Supplied entries below:

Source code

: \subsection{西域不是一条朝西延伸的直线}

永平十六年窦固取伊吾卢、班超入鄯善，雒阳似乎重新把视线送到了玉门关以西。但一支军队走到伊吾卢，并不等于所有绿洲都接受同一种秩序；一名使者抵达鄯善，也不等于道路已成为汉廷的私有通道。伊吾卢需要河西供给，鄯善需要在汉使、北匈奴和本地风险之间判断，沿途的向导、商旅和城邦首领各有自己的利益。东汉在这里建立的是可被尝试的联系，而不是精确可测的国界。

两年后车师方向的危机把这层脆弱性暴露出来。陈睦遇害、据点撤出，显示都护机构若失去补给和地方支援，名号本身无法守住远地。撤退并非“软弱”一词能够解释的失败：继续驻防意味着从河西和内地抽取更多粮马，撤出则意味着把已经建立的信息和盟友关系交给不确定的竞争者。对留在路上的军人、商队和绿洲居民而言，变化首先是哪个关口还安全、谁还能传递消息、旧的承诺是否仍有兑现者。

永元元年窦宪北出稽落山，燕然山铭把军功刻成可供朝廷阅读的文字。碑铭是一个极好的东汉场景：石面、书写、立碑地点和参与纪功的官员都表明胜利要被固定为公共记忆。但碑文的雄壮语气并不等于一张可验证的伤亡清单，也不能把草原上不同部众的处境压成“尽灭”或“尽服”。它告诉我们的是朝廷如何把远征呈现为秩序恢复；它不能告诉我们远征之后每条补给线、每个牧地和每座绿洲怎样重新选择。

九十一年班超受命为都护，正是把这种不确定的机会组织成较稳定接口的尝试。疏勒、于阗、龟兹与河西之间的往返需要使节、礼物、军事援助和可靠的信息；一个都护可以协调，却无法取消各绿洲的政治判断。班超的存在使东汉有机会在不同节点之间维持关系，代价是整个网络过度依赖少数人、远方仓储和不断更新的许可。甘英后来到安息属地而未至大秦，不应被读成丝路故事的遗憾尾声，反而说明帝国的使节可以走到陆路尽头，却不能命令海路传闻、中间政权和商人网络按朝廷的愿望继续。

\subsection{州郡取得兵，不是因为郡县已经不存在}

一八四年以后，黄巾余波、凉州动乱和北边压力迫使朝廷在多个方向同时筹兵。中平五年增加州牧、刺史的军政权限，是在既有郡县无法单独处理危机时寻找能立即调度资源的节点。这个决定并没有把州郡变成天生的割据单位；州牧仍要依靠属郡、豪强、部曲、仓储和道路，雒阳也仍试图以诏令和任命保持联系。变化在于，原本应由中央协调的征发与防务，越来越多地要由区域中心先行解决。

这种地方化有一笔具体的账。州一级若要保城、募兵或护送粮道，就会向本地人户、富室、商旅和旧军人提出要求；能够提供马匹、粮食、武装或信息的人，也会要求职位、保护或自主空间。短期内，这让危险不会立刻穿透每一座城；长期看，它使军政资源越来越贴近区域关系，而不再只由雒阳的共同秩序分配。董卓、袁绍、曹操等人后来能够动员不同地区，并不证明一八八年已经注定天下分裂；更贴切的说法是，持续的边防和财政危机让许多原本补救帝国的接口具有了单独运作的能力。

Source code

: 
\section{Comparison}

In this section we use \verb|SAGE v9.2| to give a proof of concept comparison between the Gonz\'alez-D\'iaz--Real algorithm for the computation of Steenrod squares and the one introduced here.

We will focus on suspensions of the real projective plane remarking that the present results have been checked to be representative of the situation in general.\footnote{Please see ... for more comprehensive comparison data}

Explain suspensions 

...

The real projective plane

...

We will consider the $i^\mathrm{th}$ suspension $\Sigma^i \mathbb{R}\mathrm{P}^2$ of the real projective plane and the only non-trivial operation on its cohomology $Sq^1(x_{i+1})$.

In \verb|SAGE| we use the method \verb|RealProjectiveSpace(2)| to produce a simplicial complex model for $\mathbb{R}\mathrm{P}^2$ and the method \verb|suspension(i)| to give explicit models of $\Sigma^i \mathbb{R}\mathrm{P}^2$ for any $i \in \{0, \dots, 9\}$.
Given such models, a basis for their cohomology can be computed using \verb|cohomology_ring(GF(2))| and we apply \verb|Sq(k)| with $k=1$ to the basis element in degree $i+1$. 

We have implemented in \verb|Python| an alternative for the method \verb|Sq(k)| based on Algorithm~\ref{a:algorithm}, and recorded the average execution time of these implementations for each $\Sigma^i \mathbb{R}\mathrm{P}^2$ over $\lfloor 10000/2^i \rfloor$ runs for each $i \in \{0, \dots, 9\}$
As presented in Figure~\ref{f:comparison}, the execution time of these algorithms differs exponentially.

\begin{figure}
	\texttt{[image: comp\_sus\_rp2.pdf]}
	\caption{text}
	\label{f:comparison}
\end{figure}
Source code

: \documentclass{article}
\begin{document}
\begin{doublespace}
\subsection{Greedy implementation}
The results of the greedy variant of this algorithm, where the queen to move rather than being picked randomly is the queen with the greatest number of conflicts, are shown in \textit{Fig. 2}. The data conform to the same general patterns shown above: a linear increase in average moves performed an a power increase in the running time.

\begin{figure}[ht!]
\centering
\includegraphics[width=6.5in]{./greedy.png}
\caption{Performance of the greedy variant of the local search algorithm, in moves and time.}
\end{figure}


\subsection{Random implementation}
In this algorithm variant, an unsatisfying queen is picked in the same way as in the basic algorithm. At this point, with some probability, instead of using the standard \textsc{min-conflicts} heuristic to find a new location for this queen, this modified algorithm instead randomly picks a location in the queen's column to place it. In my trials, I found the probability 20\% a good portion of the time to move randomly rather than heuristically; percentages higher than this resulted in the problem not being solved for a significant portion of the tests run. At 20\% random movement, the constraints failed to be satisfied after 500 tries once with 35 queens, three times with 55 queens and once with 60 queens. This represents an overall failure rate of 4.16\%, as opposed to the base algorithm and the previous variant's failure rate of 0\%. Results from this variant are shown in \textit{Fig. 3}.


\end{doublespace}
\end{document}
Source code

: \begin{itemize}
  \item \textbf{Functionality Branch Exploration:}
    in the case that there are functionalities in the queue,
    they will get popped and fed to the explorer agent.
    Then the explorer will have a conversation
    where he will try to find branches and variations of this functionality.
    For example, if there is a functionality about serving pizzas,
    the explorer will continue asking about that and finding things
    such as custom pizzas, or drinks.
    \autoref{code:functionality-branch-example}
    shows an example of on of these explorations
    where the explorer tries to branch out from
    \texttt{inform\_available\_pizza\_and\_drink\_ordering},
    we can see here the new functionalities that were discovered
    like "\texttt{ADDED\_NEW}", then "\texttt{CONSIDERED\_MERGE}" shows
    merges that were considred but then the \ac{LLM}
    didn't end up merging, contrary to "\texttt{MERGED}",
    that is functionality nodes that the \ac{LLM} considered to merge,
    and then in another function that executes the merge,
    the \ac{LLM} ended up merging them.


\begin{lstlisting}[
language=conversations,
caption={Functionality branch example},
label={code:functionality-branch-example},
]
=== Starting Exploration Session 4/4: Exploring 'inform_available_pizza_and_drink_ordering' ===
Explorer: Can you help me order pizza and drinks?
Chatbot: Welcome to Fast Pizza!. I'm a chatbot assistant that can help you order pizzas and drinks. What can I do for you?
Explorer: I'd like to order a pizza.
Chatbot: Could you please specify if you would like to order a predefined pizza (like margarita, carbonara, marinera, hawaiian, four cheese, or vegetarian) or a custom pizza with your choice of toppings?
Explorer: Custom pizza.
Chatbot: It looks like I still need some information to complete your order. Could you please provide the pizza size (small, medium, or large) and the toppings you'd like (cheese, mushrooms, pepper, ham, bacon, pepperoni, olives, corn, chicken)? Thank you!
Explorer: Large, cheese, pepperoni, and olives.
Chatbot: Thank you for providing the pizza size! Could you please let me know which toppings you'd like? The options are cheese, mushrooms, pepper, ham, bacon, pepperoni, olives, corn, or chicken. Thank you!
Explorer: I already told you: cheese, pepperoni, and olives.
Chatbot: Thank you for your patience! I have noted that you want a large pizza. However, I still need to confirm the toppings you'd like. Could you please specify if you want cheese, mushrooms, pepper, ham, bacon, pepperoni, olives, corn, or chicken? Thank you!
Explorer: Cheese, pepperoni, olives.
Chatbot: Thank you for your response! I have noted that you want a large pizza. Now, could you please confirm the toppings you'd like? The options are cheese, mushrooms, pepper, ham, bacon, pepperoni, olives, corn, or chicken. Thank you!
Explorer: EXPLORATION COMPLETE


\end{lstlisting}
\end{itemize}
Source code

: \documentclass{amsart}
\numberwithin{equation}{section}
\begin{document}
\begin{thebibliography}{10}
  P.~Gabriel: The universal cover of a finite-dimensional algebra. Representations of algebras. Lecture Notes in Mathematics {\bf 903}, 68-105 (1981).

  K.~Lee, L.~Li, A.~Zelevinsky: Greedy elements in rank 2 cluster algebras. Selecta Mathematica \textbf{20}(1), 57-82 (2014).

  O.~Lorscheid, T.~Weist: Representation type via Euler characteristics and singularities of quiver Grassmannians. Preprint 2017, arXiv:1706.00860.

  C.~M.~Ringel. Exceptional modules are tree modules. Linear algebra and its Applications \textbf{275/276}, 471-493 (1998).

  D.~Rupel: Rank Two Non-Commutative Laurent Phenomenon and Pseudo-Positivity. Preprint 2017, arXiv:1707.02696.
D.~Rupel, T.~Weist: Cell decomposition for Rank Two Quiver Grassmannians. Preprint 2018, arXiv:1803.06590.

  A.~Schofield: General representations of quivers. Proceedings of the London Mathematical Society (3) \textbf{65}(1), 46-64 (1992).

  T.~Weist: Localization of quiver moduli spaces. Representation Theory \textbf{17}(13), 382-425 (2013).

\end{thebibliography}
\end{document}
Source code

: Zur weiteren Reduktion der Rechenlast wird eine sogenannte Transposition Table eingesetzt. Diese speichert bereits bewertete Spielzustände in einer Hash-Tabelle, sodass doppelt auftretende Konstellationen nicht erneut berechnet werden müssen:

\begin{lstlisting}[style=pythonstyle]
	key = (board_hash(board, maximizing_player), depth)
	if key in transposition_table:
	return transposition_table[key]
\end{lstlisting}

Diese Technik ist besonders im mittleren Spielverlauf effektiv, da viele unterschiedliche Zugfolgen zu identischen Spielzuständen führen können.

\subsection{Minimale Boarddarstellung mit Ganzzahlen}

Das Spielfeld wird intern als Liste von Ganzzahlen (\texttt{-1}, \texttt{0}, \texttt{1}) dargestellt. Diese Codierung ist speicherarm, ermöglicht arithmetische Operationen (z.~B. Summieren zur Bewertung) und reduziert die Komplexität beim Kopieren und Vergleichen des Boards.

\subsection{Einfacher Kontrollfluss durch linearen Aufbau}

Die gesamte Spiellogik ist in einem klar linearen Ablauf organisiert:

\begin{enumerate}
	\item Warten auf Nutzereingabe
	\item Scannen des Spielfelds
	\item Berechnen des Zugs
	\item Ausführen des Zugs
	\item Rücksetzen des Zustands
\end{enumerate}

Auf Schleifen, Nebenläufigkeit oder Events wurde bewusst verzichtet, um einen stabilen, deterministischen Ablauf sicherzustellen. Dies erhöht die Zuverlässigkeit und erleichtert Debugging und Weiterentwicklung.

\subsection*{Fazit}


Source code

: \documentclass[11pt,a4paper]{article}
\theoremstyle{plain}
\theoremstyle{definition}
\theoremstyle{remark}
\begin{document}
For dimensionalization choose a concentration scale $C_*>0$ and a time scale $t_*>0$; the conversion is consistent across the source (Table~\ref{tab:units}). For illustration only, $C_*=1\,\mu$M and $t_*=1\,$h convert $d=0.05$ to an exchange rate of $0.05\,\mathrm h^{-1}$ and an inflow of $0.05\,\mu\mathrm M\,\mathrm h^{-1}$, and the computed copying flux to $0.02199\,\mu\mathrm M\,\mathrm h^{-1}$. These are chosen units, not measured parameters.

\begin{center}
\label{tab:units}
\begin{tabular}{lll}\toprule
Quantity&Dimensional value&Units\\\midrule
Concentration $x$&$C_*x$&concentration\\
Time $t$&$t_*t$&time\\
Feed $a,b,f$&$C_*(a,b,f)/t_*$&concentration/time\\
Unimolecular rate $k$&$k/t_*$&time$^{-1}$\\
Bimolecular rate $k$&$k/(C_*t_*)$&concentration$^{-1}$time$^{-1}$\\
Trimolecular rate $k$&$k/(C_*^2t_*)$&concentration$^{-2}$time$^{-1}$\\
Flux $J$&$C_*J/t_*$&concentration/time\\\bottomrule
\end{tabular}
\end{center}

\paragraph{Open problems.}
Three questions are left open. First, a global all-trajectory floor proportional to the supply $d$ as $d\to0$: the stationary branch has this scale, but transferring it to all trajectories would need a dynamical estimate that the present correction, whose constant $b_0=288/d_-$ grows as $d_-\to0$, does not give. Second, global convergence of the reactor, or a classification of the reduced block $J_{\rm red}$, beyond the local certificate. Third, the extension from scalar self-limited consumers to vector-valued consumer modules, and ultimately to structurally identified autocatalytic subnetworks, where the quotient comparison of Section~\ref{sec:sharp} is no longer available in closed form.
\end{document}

End of Supplied entries.

Go through the entries above and pull out each line with "confirm" in it.

§ The completed task:
Chatbot: Thank you for your patience! I have noted that you want a large pizza. However, I still need to confirm the toppings you'd like. Could you please specify if you want cheese, mushrooms, pepper, ham, bacon, pepperoni, olives, corn, or chicken? Thank you!
Chatbot: Thank you for your response! I have noted that you want a large pizza. Now, could you please confirm the toppings you'd like? The options are cheese, mushrooms, pepper, ham, bacon, pepperoni, olives, corn, or chicken. Thank you!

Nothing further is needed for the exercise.